What this task involves:
Which lines in the entries below contain the string "version"? Show each of them in full.

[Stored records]
- Opening Delimiter -

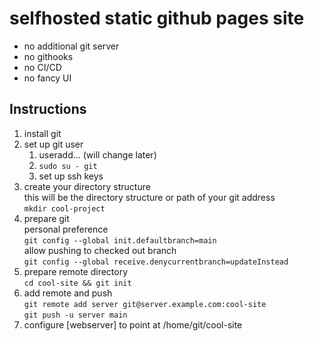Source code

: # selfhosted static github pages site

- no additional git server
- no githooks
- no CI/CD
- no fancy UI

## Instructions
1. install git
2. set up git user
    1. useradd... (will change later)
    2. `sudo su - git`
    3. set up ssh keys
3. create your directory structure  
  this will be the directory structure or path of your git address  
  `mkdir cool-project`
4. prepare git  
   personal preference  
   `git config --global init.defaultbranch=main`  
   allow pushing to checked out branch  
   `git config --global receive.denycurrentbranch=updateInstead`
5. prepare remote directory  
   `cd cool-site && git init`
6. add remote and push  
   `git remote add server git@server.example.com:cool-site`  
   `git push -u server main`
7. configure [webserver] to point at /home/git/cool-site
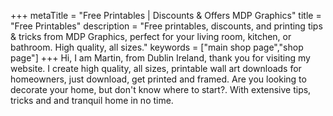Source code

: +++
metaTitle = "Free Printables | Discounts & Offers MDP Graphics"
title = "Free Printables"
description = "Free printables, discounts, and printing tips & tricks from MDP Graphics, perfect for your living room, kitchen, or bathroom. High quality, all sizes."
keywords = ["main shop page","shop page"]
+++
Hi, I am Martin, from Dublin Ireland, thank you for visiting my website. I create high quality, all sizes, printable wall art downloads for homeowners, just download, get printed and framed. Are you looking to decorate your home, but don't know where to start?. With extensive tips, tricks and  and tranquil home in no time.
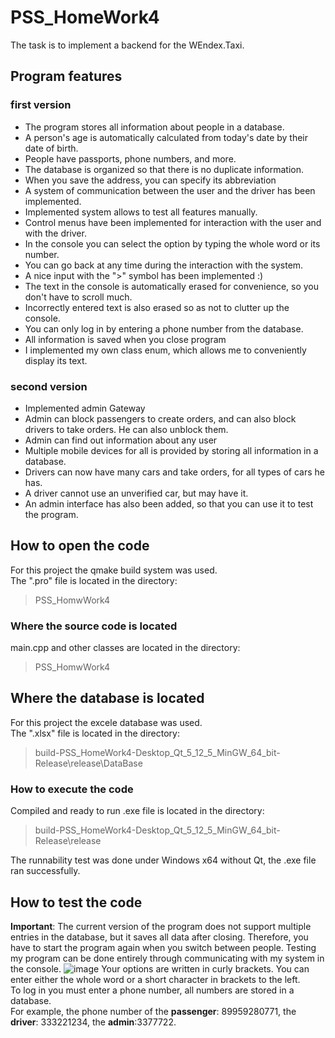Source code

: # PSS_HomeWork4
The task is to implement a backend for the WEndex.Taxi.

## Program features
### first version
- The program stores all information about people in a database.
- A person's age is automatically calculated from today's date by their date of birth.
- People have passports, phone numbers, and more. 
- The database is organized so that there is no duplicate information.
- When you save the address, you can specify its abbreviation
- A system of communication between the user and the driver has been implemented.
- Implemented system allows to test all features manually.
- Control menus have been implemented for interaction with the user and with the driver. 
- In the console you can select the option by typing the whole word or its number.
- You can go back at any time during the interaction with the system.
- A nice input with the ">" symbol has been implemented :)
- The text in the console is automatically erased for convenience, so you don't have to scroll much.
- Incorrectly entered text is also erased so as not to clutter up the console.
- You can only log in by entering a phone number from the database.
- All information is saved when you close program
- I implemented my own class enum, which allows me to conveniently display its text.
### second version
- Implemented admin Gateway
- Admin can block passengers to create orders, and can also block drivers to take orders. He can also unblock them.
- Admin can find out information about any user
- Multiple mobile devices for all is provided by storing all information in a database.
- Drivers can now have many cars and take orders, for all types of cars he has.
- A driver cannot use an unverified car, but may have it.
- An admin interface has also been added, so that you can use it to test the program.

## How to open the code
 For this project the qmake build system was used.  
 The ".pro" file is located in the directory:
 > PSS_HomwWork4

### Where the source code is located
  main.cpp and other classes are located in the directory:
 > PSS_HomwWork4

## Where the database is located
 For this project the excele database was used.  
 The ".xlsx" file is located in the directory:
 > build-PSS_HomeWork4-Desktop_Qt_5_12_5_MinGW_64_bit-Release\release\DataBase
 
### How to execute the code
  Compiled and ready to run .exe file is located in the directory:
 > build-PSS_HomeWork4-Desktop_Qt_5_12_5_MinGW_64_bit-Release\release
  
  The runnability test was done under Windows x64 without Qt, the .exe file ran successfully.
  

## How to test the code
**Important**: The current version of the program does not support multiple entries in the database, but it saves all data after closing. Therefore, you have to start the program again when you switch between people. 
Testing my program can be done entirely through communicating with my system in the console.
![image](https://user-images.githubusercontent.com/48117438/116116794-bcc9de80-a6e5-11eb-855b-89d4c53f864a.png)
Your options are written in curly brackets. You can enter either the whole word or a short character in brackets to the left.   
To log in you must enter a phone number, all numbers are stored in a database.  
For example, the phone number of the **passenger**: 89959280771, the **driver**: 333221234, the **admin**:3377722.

- Closing Delimiter -
- Opening Delimiter -

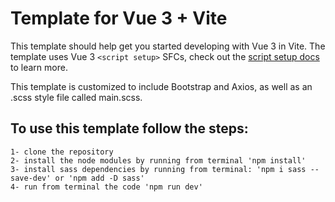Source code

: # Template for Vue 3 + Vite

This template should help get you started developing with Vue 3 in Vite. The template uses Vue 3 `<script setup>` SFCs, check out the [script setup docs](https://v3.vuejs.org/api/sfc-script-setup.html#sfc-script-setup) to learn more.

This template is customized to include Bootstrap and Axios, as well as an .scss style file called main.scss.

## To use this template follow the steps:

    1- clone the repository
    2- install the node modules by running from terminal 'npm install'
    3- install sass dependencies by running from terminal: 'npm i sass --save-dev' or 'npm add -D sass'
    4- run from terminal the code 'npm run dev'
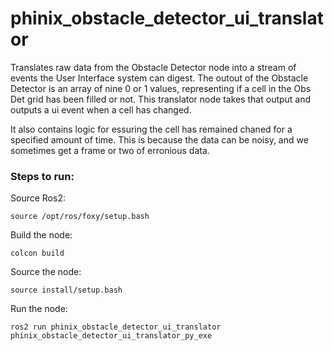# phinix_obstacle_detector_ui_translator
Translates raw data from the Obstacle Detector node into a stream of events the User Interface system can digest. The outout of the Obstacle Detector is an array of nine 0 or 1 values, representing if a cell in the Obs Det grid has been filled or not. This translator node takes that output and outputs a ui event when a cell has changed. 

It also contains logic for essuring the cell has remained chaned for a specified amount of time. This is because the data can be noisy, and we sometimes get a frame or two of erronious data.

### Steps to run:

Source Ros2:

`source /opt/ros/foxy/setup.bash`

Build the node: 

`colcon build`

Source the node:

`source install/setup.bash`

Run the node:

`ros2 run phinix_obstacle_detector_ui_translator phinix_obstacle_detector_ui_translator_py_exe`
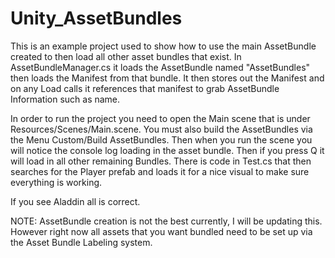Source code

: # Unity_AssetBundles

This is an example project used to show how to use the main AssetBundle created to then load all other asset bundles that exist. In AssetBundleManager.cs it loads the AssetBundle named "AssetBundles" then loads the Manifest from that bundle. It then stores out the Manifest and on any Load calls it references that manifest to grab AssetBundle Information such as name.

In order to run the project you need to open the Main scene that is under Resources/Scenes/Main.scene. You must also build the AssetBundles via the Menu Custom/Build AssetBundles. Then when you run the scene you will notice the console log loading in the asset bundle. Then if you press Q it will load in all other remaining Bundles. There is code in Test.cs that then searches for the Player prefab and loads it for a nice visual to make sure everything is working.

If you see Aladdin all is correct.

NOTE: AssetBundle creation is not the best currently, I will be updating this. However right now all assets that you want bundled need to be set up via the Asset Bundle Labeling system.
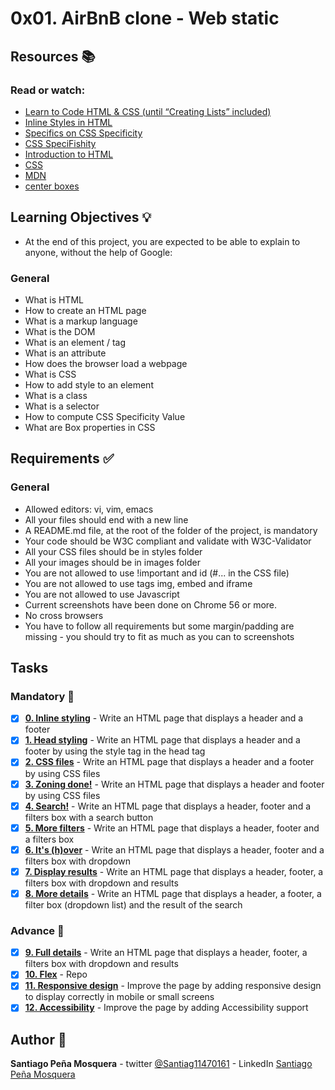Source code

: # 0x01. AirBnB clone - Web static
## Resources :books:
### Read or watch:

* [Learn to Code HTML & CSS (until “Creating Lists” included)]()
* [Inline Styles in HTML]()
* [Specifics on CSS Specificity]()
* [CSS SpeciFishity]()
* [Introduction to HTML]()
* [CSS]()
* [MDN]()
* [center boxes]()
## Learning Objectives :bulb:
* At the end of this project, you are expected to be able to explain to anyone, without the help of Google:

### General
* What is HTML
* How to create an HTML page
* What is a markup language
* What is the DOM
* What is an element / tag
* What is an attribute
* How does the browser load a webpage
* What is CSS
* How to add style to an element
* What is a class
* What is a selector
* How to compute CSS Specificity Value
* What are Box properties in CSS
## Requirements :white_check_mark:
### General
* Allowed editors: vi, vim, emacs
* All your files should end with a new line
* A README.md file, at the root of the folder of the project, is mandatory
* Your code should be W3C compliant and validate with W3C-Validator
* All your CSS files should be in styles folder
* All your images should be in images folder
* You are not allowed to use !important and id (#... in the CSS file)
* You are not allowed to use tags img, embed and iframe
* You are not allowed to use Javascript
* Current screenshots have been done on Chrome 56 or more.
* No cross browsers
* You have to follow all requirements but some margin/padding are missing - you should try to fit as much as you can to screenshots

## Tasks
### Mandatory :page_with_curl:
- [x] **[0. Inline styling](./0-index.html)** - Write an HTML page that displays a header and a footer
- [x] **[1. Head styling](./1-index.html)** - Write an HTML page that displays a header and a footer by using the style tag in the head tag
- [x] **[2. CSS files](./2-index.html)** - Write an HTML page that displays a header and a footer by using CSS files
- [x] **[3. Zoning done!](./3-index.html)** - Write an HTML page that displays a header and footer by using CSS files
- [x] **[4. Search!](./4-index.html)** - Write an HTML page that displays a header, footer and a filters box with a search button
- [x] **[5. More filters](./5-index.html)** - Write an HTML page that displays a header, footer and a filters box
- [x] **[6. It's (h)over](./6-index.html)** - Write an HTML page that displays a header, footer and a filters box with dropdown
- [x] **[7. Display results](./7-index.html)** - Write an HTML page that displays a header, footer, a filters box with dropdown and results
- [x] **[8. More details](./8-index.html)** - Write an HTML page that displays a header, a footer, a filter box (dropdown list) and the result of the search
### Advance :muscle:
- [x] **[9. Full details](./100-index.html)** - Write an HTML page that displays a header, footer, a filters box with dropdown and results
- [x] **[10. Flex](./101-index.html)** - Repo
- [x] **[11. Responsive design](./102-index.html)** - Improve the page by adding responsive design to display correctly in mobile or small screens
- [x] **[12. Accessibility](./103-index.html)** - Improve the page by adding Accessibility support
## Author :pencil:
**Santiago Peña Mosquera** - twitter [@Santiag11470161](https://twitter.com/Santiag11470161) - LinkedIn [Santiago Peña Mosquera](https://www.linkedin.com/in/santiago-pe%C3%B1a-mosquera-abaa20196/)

- Closing Delimiter -

Your solution:
### first version
### second version
**Important**: The current version of the program does not support multiple entries in the database, but it saves all data after closing. Therefore, you have to start the program again when you switch between people. 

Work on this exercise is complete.